I promise I won’t spy over your hedges, park a rusty car in my yard, and will always lend you a cup of sugar. Or beer. 

The house next door has been on the market for several months. And every time there’s a showing, the kids get all excited and shriek, “Maybe those are our new neighbors!” “Maybe!” I reply cheerfully, but inside, my heart races at the prospect of the unknown! Will they be friendly/unfriendly/TOOfriendly? Will they have noisy parties with lots of booze and debauchery? Will they have noisy parties with lots of booze and debauchery and not invite me? Will they run a Pilates boot camp in their back yard and INvite me?

Oh gawd, oh gawd, who will it be? Seriously. Having a new neighbor wouldn’t terrify me so much, except the neighbor’s kitchen window looks clear out into my back yard. And our last neighbor was an older man who totally kept to himself. I’m a hundred bazillion percent certain he wouldn’t have noticed, or given a rat’s arse,  if I were running around back there dancing like the Situation, kicking a can yelling, “Victory will be MINNNNNE!”

WANTED: FUN NEW NEIGHBORS. THOSE WITH 20/20 VISION NEED NOT APPLY.

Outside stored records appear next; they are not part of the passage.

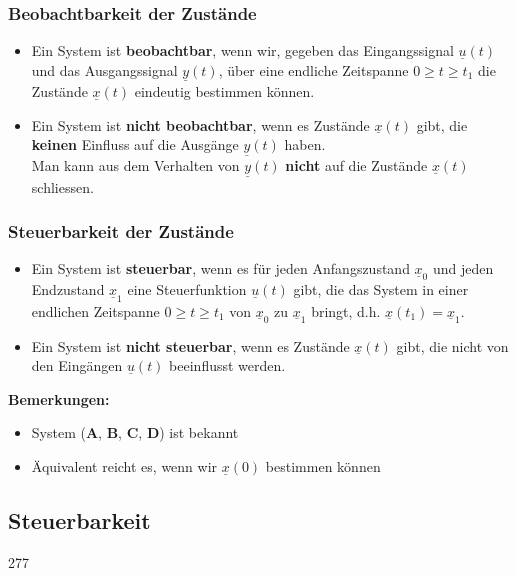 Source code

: \subsubsection*{Beobachtbarkeit der Zustände}

\begin{itemize}
    \item Ein System ist \textbf{beobachtbar}, wenn wir, gegeben das Eingangssignal $\underline{u}(t)$ und das Ausgangssignal $\underline{y}(t)$,
        über eine endliche Zeitspanne $0 \geq t \geq t_1$ die Zustände $\underline{x}(t)$ eindeutig bestimmen können. 
    \item Ein System ist \textbf{nicht beobachtbar}, wenn es Zustände $\underline{x}(t)$ gibt, die \textbf{keinen} Einfluss
        auf die Ausgänge $\underline{y}(t)$ haben. \\   
        \textrightarrow Man kann aus dem Verhalten von $\underline{y}(t)$ \textbf{nicht} auf die Zustände $\underline{x}(t)$ schliessen.
\end{itemize}


\subsubsection*{Steuerbarkeit der Zustände}

\begin{itemize}
    \item Ein System ist \textbf{steuerbar}, wenn es für jeden Anfangszustand $\underline{x}_0$ und jeden Endzustand $\underline{x}_1$
        eine Steuerfunktion $\underline{u}(t)$ gibt, die das System in einer endlichen Zeitspanne $0 \geq t \geq t_1$ von
        $\underline{x}_0$ zu $\underline{x}_1$ bringt, d.h. $\underline{x}(t_1) = \underline{x}_1$. 
    \item Ein System ist \textbf{nicht steuerbar}, wenn es Zustände $\underline{x}(t)$ gibt, die nicht von den 
        Eingängen $\underline{u}(t)$ beeinflusst werden. 
\end{itemize}

\vspace{0.2cm}
\textbf{Bemerkungen: }
\begin{itemize}
    \item System ($\bm{A}$, $\bm{B}$, $\bm{C}$, $\bm{D}$) ist bekannt 
    \item Äquivalent reicht es, wenn wir $\underline{x}(0)$ bestimmen können
\end{itemize}
    

\subsection{Steuerbarkeit}{277}

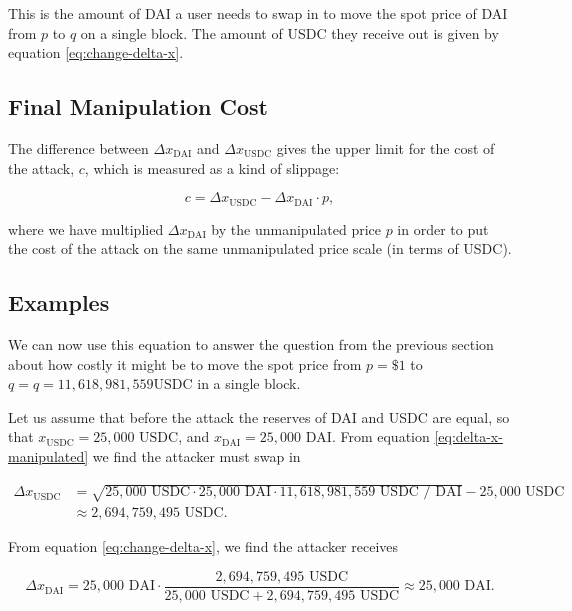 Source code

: \documentclass[a4paper, 11pt]{article}
\begin{document}
This is the amount of DAI a user needs to swap in to move the spot price of DAI from $p$ to $q$ on a single block. The amount of USDC they receive out is given by equation \eqref{eq:change-delta-x}. 

\subsection{Final Manipulation Cost}

The difference between $\Delta x_{\text{DAI}}$ and $\Delta x_{\text{USDC}}$ gives the upper limit for the cost of the attack, $c$, which is measured as a kind of slippage:

\begin{equation}
\label{eq:cost}
c
=
\Delta x_{\text{USDC}}
-
\Delta x_{\text{DAI}} \cdot p,
\end{equation} 

where we have multiplied $\Delta x_{\text{DAI}}$ by the unmanipulated price $p$ in order to put the cost of the attack on the same unmanipulated price scale (in terms of USDC). 

\subsection{Examples}

We can now use this equation to answer the question from the previous section about how costly it might be to move the spot price from $p = \$1$ to $q = q = 11,618,981,559 \text{USDC}$ in a single block. 

Let us assume that before the attack the reserves of DAI and USDC are equal, so that $x_{\text{USDC}} = 25,000 \text{ USDC}$, and $x_{\text{DAI}} = 25,000 \text{ DAI}$. From equation \eqref{eq:delta-x-manipulated} we find the attacker must swap in 

\begin{align}
\Delta x_{\text{USDC}} 
&=
\sqrt{25,000 \text{ USDC} \cdot 25,000 \text{ DAI} \cdot 11,618,981,559 \text{ USDC } /\text{ DAI}} - 25,000 \text{ USDC} \\ \nonumber
&\approx
2,694,759,495 \text{ USDC}.
\end{align}

From equation \eqref{eq:change-delta-x}, we find the attacker receives 

\begin{equation}
\Delta x_{\text{DAI}}
=
25,000 \text{ DAI} \cdot \frac{2,694,759,495 \text{ USDC}}{25,000 \text{ USDC} + 2,694,759,495 \text{ USDC}}
\approx
25,000 \text{ DAI}.
\end{equation}
\end{document}

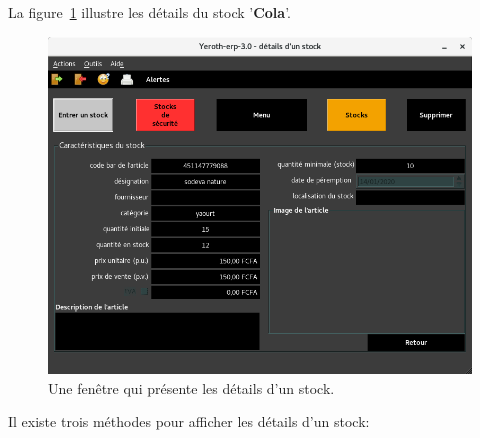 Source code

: \newpage
{}

La figure~\ref{fig:fenetre-details-stock} illustre
les d\'etails du stock '\textbf{Cola}'.\\

\begin{figure}[!htbp]
	\centering
	\includegraphics[scale=0.63]{images/yeren-fenetre-detail-stock.png}
	\caption{Une fen\^etre qui pr\'esente les d\'etails d'un stock.}
	\label{fig:fenetre-details-stock}
\end{figure}

Il existe trois m\'ethodes pour afficher les d\'etails
d'un stock:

I was JUST thinking maybe I should take matters into my own hands and start actively soliciting some new fun neighbors (Where you going? Come back!) when I received an email from our friend and neighbor busting my chops. We’ll call said neighbor, “Badam”. Badam tried to trick me by starting the email in a complimentary fashion, but I knew better–this ain’t my first street fight.  The hammer dropped in paragraph two:

If I may, though, I’ll offer another economic tidbit that might be helpful to another of our neighbors, you, and the muffintop hubs.   Supply and demand works in a funny way.  Driving around the ‘hood you will notice a number of homes for sale.  That’s the supply part.  On the demand side, there is much that consumers look for.  A common axiom related to the purchase of real estate, which I am sure that you have heard, is “location, location, location.”  What this means is that when consumers can choose from a variety of available properties, they are likely to choose the one that has all that they desire and more – especially if it is in a good spot (i.e. location).  This probably will include their perceptions about the residents adjacent to their potential purchase.  What is my point you ask?  Simply this – that perhaps living next to a shed that is only painted on three sides says something to the potential homebuyer about the existing neighbors.   

 BAdam 

P.S. – This is sent only as a wise-ass comment, and is not related in any way with my ARB responsibilities.  And if anyone asks, if the by-laws are read with a strict constructionist’s eye there is nothing in there specifically prohibiting a ¾ painted shed. <——-    (Good to know, Badam, shanks!)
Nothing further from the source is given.